_EXERCISE AIM_
The records that follow should be copied out exactly, pictures excluded.

__________________________________________________

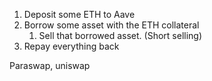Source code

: 1. Deposit some ETH to Aave
2. Borrow some asset with the ETH collateral
   1. Sell that borrowed asset. (Short selling)
3. Repay everything back

Paraswap, uniswap
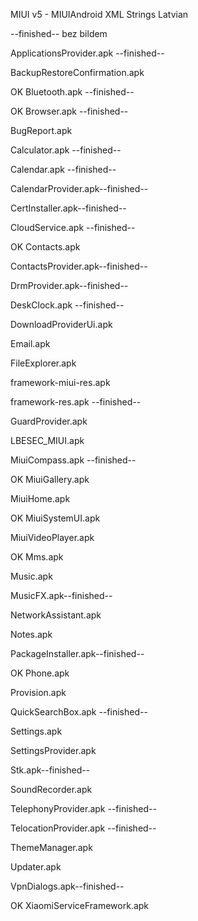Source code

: MIUI v5 - MIUIAndroid XML Strings Latvian

--finished-- bez bildem

ApplicationsProvider.apk --finished-- 

BackupRestoreConfirmation.apk

OK Bluetooth.apk --finished-- 

OK Browser.apk --finished--

BugReport.apk

Calculator.apk --finished-- 

Calendar.apk --finished-- 

CalendarProvider.apk--finished-- 

CertInstaller.apk--finished-- 

CloudService.apk --finished--

OK Contacts.apk

ContactsProvider.apk--finished-- 

DrmProvider.apk--finished-- 

DeskClock.apk --finished-- 

DownloadProviderUi.apk

Email.apk

FileExplorer.apk

framework-miui-res.apk

framework-res.apk --finished-- 

GuardProvider.apk

LBESEC_MIUI.apk

MiuiCompass.apk --finished--

OK MiuiGallery.apk

MiuiHome.apk  

OK MiuiSystemUI.apk

MiuiVideoPlayer.apk

OK Mms.apk

Music.apk

MusicFX.apk--finished-- 

NetworkAssistant.apk

Notes.apk

PackageInstaller.apk--finished-- 

OK Phone.apk

Provision.apk

QuickSearchBox.apk --finished-- 

Settings.apk

SettingsProvider.apk 

Stk.apk--finished-- 

SoundRecorder.apk

TelephonyProvider.apk --finished-- 

TelocationProvider.apk --finished-- 

ThemeManager.apk

Updater.apk

VpnDialogs.apk--finished-- 

OK XiaomiServiceFramework.apk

__________________________________________________

_EXERCISE OUTPUT_
Source code

: 1. Deposit some ETH to Aave
2. Borrow some asset with the ETH collateral
   1. Sell that borrowed asset. (Short selling)
3. Repay everything back

Paraswap, uniswap
Source code

: MIUI v5 - MIUIAndroid XML Strings Latvian

--finished-- bez bildem

ApplicationsProvider.apk --finished-- 

BackupRestoreConfirmation.apk

OK Bluetooth.apk --finished-- 

OK Browser.apk --finished--

BugReport.apk

Calculator.apk --finished-- 

Calendar.apk --finished-- 

CalendarProvider.apk--finished-- 

CertInstaller.apk--finished-- 

CloudService.apk --finished--

OK Contacts.apk

ContactsProvider.apk--finished-- 

DrmProvider.apk--finished-- 

DeskClock.apk --finished-- 

DownloadProviderUi.apk

Email.apk

FileExplorer.apk

framework-miui-res.apk

framework-res.apk --finished-- 

GuardProvider.apk

LBESEC_MIUI.apk

MiuiCompass.apk --finished--

OK MiuiGallery.apk

MiuiHome.apk  

OK MiuiSystemUI.apk

MiuiVideoPlayer.apk

OK Mms.apk

Music.apk

MusicFX.apk--finished-- 

NetworkAssistant.apk

Notes.apk

PackageInstaller.apk--finished-- 

OK Phone.apk

Provision.apk

QuickSearchBox.apk --finished-- 

Settings.apk

SettingsProvider.apk 

Stk.apk--finished-- 

SoundRecorder.apk

TelephonyProvider.apk --finished-- 

TelocationProvider.apk --finished-- 

ThemeManager.apk

Updater.apk

VpnDialogs.apk--finished-- 

OK XiaomiServiceFramework.apk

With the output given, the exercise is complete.